### EXERCISE REQUIREMENTS
Find each line below that includes "tabular", then copy it.

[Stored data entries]
+++++

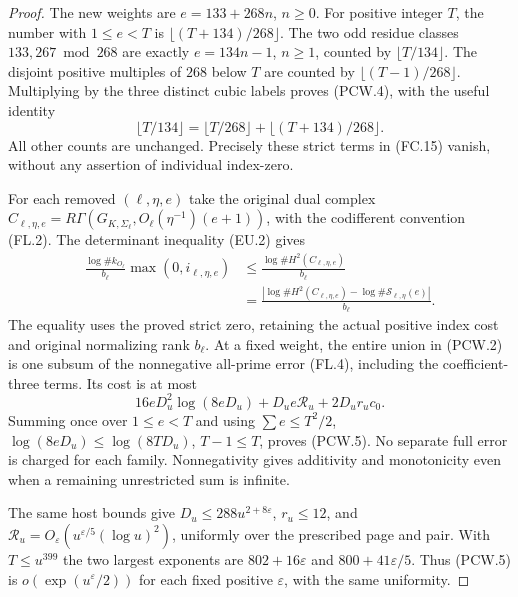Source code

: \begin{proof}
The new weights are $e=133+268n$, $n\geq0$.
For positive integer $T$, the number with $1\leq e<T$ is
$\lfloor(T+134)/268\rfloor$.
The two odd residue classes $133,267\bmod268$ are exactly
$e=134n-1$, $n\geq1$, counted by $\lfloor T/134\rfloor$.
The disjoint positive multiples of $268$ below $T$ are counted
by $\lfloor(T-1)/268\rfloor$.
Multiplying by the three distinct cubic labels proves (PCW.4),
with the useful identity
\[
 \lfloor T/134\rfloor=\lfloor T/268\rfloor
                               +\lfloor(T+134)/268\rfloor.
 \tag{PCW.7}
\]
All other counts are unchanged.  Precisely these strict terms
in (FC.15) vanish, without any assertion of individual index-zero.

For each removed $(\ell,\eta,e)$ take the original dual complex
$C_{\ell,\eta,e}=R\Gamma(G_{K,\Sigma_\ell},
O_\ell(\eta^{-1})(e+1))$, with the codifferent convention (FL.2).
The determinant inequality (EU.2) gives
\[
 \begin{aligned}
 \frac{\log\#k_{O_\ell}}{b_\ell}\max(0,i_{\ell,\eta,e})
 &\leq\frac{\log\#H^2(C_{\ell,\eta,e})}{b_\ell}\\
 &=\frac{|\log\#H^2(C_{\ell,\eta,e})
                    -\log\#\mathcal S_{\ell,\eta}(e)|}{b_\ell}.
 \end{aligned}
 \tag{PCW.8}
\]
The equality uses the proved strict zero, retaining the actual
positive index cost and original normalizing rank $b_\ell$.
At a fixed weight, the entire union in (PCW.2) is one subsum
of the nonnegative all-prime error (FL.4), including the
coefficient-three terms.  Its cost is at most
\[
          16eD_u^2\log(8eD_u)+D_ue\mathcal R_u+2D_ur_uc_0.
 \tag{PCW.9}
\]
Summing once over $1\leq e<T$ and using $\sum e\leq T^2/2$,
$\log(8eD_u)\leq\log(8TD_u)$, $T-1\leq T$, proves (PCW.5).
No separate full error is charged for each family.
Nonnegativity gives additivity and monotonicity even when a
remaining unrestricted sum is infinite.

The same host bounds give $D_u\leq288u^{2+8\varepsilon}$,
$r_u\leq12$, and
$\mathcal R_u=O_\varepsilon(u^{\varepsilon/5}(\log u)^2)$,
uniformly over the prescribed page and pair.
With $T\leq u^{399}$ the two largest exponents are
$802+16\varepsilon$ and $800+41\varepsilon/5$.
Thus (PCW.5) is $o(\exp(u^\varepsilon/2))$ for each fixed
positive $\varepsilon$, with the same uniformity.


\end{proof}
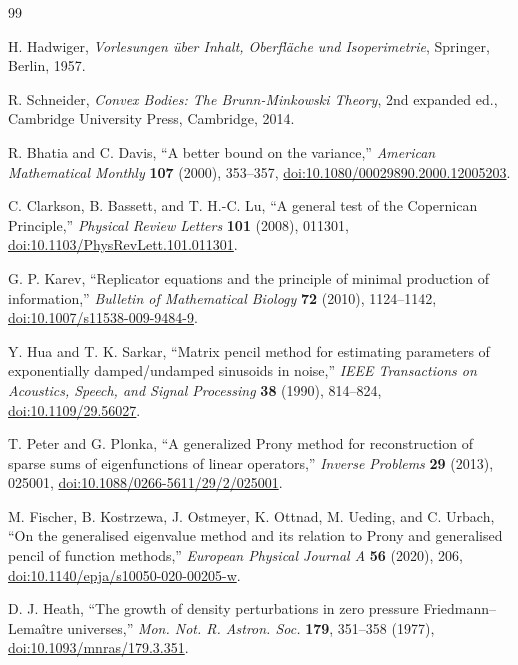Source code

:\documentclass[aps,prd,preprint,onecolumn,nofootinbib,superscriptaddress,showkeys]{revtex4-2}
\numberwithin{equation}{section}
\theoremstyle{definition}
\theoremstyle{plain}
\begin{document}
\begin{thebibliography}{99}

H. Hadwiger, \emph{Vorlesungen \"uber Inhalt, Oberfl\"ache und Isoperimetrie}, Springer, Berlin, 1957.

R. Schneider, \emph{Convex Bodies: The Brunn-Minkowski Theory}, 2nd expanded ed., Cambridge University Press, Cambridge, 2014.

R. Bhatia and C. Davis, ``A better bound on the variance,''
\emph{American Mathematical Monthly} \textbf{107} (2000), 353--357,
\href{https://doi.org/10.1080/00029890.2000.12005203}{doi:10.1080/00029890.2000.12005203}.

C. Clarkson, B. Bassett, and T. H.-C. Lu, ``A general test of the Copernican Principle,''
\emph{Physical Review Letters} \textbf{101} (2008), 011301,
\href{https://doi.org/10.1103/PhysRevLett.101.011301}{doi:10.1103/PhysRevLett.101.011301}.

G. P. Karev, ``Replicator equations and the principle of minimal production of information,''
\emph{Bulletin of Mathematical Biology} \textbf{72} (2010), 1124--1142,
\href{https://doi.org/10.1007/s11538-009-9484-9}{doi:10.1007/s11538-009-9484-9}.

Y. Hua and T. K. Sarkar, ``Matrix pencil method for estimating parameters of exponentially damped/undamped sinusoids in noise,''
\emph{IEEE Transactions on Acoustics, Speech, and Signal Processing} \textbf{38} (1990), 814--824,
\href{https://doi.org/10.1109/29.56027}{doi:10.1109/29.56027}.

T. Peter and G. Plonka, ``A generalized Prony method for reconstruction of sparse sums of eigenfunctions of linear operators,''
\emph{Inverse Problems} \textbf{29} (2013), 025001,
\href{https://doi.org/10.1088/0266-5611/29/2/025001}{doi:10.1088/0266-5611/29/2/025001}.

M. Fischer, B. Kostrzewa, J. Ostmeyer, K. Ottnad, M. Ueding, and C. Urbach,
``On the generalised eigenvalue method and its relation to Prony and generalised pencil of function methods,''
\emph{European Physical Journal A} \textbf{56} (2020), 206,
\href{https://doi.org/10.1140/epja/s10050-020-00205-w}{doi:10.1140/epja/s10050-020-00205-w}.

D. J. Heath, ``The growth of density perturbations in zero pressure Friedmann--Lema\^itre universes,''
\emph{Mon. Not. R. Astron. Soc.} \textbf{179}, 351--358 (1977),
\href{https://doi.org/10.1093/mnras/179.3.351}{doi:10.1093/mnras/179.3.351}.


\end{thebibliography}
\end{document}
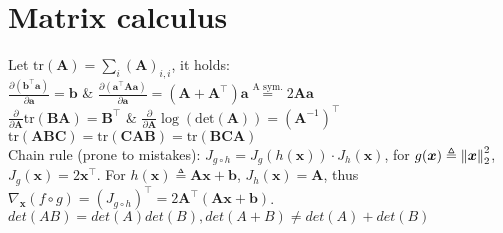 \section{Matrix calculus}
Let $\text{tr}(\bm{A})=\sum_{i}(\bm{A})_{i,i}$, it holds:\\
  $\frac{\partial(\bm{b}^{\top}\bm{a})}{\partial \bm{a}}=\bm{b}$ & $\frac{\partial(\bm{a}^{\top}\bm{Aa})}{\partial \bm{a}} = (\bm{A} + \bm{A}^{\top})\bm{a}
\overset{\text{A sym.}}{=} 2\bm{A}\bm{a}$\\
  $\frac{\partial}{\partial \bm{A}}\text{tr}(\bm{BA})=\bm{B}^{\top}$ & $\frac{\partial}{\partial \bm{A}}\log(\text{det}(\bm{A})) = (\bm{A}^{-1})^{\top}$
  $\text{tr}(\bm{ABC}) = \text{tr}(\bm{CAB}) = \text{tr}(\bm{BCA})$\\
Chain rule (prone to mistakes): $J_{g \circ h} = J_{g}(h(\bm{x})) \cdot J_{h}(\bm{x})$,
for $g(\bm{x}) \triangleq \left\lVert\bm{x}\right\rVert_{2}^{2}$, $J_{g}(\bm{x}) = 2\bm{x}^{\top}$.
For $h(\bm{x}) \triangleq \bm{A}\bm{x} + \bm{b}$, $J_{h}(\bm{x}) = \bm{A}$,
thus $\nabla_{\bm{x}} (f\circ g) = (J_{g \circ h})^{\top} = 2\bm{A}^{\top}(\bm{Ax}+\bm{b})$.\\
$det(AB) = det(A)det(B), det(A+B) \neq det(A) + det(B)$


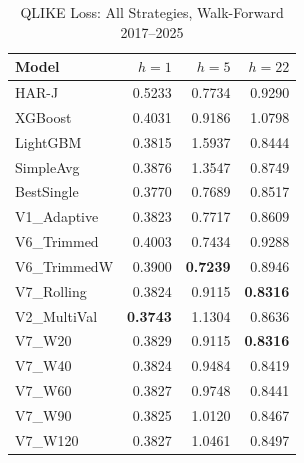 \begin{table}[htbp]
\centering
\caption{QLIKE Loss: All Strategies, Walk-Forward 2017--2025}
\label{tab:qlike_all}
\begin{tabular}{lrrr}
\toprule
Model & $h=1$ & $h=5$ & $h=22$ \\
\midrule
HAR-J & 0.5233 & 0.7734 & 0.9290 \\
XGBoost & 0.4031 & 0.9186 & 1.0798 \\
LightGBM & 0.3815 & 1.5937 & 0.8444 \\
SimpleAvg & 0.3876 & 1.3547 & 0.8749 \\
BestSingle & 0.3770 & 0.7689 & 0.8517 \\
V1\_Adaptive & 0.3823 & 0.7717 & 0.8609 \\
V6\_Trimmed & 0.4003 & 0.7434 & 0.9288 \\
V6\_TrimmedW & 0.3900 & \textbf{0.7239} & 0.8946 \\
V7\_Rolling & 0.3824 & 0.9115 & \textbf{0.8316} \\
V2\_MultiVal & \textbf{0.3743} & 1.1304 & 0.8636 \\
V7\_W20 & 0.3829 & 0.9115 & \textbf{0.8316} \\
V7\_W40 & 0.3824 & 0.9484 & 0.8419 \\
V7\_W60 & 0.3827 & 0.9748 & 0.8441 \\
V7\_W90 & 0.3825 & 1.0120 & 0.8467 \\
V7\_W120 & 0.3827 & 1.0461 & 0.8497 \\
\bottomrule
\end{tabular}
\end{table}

+++++

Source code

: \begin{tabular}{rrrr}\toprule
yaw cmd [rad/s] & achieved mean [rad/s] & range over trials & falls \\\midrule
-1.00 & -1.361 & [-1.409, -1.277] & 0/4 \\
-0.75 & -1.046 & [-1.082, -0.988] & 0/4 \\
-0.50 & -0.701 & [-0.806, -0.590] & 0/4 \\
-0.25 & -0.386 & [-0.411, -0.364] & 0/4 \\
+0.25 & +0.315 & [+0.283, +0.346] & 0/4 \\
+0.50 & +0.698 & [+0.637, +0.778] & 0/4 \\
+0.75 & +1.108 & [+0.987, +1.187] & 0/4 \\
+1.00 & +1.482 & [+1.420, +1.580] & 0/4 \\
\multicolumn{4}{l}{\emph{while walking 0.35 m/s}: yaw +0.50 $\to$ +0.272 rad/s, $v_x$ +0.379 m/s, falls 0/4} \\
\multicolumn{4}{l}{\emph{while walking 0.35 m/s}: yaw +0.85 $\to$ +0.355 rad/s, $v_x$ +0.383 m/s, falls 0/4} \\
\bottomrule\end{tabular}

+++++

### SOLUTION BELOW
\begin{tabular}{lrrr}
\end{tabular}
: \begin{tabular}{rrrr}\toprule
\bottomrule\end{tabular}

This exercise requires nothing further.